A statue of Hanson, born in Charles County, stands in representation of Maryland as the first president of the Continental Congress under the Articles of Confederation. Joining him is a statue of Charles Carroll, the only Catholic signer of the Declaration of Independence.
Tubman, an escaped slave, led other slaves to freedom through the Underground Railroad. She was a nurse and spy for the Union during the Civil War and championed women and the elderly.
"She is exemplary," Lee said.
In 2000, Congress passed a law allowing rotations and trades of the statues. Several women legislators saw this as a chance to finally honor Tubman, and attempted to replace Hanson, a former slave owner, with the former slave.
The proposal upset many, notably Senate President Thomas V. "Mike" Miller Jr., who strongly opposed the bill. He believes Hanson was, technically, the first president of the United States.
Miller is pleased with this year's approach.
"She's a great Marylander, a great American, and needs to be honored in every way possible," Miller said.

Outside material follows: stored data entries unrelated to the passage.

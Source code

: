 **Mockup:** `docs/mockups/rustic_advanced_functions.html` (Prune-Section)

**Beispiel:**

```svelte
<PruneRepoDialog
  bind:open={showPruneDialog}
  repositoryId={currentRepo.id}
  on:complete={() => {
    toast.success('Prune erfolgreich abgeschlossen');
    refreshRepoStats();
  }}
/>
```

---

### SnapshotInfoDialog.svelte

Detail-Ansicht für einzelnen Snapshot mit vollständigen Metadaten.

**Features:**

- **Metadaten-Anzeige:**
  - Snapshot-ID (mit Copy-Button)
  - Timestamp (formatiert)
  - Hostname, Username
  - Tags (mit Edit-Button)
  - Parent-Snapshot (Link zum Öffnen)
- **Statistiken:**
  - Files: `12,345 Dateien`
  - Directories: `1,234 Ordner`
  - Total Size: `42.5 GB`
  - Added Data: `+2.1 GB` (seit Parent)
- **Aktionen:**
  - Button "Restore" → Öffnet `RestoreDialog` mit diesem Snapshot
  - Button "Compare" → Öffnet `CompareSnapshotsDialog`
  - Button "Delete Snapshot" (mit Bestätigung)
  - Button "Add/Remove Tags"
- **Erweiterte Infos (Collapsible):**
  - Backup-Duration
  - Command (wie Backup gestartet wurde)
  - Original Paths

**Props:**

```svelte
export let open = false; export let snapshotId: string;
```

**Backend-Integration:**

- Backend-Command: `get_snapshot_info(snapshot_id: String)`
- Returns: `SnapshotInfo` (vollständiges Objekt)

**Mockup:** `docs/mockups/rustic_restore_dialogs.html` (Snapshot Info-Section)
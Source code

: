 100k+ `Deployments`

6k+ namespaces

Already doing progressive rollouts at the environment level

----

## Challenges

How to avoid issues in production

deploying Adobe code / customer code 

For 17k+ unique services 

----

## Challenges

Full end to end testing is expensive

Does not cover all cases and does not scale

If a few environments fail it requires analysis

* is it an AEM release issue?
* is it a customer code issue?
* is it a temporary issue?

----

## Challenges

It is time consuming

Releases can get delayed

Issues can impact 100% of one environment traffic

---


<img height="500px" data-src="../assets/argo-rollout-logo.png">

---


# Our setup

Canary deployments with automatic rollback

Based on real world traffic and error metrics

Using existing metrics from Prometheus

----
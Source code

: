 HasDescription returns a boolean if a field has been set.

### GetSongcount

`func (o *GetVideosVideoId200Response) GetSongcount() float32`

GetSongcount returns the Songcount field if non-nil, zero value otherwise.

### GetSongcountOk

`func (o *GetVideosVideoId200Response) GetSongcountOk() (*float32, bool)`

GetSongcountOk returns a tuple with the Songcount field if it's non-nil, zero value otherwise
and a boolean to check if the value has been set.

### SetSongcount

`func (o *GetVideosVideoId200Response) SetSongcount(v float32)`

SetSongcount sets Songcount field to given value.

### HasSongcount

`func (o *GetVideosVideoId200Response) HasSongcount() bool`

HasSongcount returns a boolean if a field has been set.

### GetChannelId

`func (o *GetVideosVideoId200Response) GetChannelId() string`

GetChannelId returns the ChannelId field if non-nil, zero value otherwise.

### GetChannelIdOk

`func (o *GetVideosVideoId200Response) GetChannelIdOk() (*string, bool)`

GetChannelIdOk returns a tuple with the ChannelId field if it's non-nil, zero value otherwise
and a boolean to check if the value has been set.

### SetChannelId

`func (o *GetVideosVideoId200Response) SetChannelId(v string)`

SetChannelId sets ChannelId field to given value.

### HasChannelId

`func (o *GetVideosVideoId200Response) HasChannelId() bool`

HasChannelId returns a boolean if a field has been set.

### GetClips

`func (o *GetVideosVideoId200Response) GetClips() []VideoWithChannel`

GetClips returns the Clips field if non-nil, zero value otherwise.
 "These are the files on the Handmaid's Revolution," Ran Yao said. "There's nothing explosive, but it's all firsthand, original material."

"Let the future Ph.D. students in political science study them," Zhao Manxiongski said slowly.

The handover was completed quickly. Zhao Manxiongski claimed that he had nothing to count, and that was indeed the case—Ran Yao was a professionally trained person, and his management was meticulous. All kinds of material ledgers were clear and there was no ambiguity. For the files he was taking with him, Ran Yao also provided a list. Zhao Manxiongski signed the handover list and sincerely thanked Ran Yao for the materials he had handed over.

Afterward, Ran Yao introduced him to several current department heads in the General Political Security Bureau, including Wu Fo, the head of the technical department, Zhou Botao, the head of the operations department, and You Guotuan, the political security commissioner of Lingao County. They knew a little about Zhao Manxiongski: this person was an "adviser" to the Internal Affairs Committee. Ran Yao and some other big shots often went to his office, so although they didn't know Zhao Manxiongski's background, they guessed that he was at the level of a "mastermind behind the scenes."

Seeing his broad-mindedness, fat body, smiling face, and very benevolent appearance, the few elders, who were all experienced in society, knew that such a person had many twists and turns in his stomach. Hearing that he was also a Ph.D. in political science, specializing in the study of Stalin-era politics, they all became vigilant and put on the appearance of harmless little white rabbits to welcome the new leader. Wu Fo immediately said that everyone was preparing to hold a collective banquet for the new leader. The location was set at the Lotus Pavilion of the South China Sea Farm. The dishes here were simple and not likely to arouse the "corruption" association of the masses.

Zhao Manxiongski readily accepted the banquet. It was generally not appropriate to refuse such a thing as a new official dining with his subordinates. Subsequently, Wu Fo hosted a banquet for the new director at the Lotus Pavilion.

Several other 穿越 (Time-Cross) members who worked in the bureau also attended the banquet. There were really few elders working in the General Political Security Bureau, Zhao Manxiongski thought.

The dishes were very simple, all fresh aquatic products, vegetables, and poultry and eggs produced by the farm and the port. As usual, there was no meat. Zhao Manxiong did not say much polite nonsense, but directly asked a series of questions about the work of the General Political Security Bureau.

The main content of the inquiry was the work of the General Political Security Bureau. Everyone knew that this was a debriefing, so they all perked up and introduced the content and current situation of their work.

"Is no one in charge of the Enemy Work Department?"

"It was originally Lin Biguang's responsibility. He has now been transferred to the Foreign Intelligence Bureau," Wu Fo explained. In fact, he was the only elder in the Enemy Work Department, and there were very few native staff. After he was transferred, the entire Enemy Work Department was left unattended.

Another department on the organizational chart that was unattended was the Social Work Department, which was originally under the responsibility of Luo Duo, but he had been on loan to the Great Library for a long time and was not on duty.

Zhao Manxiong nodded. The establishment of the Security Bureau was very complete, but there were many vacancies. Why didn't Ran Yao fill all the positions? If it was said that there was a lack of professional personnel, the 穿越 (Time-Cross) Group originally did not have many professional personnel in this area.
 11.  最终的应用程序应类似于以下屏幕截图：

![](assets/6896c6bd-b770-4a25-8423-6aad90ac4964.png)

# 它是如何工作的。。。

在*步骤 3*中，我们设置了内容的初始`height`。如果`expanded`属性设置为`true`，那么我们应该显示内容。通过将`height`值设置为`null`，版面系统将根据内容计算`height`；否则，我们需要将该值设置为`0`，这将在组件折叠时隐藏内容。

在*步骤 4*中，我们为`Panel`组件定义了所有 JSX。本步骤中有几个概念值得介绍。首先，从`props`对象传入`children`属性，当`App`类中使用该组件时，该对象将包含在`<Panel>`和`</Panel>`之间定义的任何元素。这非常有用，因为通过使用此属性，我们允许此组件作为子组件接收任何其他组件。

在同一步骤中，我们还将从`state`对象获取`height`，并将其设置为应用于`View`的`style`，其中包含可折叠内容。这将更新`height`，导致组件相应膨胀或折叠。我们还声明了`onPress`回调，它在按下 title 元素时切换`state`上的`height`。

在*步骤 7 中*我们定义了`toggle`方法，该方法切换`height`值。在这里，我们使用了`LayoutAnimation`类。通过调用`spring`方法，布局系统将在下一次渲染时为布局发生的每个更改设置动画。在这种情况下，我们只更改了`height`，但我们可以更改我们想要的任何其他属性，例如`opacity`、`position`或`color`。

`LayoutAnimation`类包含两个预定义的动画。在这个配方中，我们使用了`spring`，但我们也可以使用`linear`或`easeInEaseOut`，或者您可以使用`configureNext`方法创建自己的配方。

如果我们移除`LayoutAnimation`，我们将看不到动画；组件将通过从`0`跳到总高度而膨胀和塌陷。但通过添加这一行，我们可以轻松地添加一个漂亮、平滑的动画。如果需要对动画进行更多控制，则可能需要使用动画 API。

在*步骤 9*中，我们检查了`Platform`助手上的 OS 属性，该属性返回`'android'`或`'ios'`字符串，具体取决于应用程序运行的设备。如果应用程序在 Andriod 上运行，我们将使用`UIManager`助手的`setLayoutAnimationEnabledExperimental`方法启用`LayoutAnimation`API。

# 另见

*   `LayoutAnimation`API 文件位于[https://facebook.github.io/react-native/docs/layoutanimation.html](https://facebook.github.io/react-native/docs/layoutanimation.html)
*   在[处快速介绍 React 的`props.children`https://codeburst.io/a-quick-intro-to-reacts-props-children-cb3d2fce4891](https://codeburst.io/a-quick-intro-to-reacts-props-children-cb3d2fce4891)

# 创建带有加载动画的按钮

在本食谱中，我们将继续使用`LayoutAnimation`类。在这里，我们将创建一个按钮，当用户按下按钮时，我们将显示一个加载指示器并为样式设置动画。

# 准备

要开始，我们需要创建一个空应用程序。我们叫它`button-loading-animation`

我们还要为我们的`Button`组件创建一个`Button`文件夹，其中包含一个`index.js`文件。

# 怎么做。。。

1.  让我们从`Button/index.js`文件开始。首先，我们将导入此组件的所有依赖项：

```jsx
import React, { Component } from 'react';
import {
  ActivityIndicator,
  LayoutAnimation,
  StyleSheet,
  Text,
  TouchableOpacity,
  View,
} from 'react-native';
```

Maryland Women Legislators, as the caucus is known, is also supporting the National Foundation for Women Legislators in its effort to build a National Women's History Museum in Washington.
Delegate Addie Eckardt, R-Dorchester, is co-sponsoring the bill along with Delegate Carolyn Howard, D-Prince George's, to join other women legislators around the country in asking Congress to approve the project, which will be sponsored by private funds.
"It's federal land that they would like to use so it's just a matter of getting Congress to authorize the use of that land or provide an alternate spot and they'll take it from there," Eckardt said.
She hopes to "pave the way" for the bill by speaking to other high-ranking women legislators before introducing it. Eckardt said this can avoid the hostility and division brought about by last year's Tubman bill.
"I do not want any issue to be divisive for the women's caucus," she said. "It's very important that we come together as women and we support and champion those causes that affect women across the board."
Despite last year's political struggle, Lee feels former opponents will be more willing to support the new Tubman bills.
"She embodies everything that's wonderful about this country: freedom, justice, a fight for equality. We think we should honor her and pay tribute to her in this way," Lee said.